To add credentials to an environment:
  • Expand the Environment panel and choose the environment you wish to modify.
  • In the Credentials section choose either "Instance Credentials" (default) or the name of any user defined credentials you have created (in the example below "Manual Credentials")


This section lists the actions required in order to use the KMS option in the Manage Passwords dialog.
Note that in addition to the below, the chosen KMS key must be:
  • In the same Region as Matillion
  • Enabled
kms:ListAliases - Enables Matillion to populate the “Master Key” dropdown by listing all the KMS aliases which are associated with a Key.
kms:Encrypt - Enables Matillion to store an encrypted password.
kms:Decrypt - Enables Matillion to retrieve and use an encrypted password.

 

Managing and Testing GCP Credentials

Begin by launching your Matillion Instance and opting to create a project when prompted if you do not already have one.
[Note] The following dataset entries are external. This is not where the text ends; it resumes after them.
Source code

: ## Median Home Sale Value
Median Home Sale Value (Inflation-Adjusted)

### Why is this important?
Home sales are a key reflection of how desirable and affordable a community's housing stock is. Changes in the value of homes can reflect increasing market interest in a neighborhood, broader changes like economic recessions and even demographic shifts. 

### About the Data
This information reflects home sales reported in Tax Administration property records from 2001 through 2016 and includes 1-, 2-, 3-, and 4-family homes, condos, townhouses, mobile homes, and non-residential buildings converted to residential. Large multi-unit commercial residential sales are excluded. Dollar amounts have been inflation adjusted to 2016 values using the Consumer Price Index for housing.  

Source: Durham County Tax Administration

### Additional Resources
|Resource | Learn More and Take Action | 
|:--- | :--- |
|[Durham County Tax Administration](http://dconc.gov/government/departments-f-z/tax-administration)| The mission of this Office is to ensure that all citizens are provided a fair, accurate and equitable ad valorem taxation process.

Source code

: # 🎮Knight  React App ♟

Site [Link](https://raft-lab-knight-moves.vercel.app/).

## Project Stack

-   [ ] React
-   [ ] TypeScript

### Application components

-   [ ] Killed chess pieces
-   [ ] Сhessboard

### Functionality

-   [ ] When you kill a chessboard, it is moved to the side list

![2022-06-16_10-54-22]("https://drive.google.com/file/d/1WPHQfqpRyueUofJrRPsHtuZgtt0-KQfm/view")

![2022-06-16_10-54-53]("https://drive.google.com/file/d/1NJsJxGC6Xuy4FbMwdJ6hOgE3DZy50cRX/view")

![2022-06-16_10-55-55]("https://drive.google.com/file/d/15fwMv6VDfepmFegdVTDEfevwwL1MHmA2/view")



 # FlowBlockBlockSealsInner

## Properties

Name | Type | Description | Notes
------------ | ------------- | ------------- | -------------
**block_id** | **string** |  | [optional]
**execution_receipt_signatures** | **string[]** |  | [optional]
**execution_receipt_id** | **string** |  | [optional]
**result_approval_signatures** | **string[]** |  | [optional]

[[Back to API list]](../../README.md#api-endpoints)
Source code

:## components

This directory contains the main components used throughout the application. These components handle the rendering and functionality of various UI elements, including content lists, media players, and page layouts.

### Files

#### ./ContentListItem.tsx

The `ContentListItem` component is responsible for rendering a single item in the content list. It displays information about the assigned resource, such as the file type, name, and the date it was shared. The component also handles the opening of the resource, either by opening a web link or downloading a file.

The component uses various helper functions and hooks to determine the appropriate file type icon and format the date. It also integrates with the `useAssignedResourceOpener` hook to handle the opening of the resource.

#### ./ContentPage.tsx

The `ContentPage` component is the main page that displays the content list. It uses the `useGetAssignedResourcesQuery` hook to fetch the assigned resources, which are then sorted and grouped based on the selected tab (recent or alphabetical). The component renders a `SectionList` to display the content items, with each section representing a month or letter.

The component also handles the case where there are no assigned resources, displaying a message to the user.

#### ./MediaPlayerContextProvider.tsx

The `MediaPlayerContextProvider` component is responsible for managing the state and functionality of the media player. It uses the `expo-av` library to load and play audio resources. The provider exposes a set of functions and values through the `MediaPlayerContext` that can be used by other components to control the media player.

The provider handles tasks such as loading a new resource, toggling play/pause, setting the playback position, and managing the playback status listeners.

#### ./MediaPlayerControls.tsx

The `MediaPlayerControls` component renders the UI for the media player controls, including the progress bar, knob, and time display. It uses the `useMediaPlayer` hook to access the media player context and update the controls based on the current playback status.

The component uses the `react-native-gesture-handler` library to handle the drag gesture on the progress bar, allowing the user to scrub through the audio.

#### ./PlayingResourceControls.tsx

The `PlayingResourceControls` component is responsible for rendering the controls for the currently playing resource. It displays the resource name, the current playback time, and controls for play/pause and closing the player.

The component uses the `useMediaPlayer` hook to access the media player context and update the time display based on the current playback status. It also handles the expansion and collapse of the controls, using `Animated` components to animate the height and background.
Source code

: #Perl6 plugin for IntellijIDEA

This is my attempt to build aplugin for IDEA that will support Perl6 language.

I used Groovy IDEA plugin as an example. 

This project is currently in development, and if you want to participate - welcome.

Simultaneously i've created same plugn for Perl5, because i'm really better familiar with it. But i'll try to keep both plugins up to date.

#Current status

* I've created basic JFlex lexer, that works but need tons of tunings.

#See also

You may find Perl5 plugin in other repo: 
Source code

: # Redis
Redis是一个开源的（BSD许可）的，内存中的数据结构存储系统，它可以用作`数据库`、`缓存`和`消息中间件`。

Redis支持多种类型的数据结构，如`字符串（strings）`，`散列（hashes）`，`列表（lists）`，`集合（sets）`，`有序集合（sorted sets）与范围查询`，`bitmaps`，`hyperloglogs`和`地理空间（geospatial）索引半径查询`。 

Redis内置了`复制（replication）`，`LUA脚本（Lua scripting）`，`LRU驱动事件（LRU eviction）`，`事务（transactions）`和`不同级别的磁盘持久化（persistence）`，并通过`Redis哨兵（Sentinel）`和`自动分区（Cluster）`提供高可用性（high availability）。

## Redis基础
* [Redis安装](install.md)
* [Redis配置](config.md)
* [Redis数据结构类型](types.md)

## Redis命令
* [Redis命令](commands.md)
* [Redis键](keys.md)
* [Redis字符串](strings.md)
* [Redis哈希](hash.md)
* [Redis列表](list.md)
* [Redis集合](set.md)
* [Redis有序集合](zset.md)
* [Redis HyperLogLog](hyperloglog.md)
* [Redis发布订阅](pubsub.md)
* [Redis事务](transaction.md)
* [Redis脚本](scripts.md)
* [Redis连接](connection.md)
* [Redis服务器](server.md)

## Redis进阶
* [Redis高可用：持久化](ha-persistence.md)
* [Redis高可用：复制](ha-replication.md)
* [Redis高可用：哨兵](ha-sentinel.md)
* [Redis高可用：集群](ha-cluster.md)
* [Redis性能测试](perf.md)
The Create Project menu asks for a Project Group and Name, which can be anything. Default Project and Default Dataset, can be set to your Project ID and Dataset ID as noted earlier. The Environment name can be set to anything.

To enable a connection to the GCP services, you must enter your Service Account key into the Matillion Credentials Manager. To do this, select 'Manage' beside the 'GCP Credentials' field.  If you are not creating a new project, you can access the Credentials Manager through Project Manage → Credentials.

This new window will allow you to manage the credentials Matillion ETL will use to access platform-specific services. Ensure the tab is set to 'GCP' and click the + icon to add a new set of credentials. Name it whatever you wish, then select 'Browse...' and find the JSON file downloaded earlier from the GCP Service Account. This file is all that is required for Matillion to use your GCP project.

Clicking 'Test' should acknowledge a success for BigQuery and GoogleCloudStorage. Clicking 'OK' will take you back to the Create Project screen where you can select 'Test' again to ensure all details are correct. If either test should fail, double-check your entered information to ensure each is correct. If this still fails to produce a successful Test, it is recommended that you contact Matillion Support directly.

With a successful test, clicking 'OK' will create your project and you are now free to use Matillion and supported GCP features.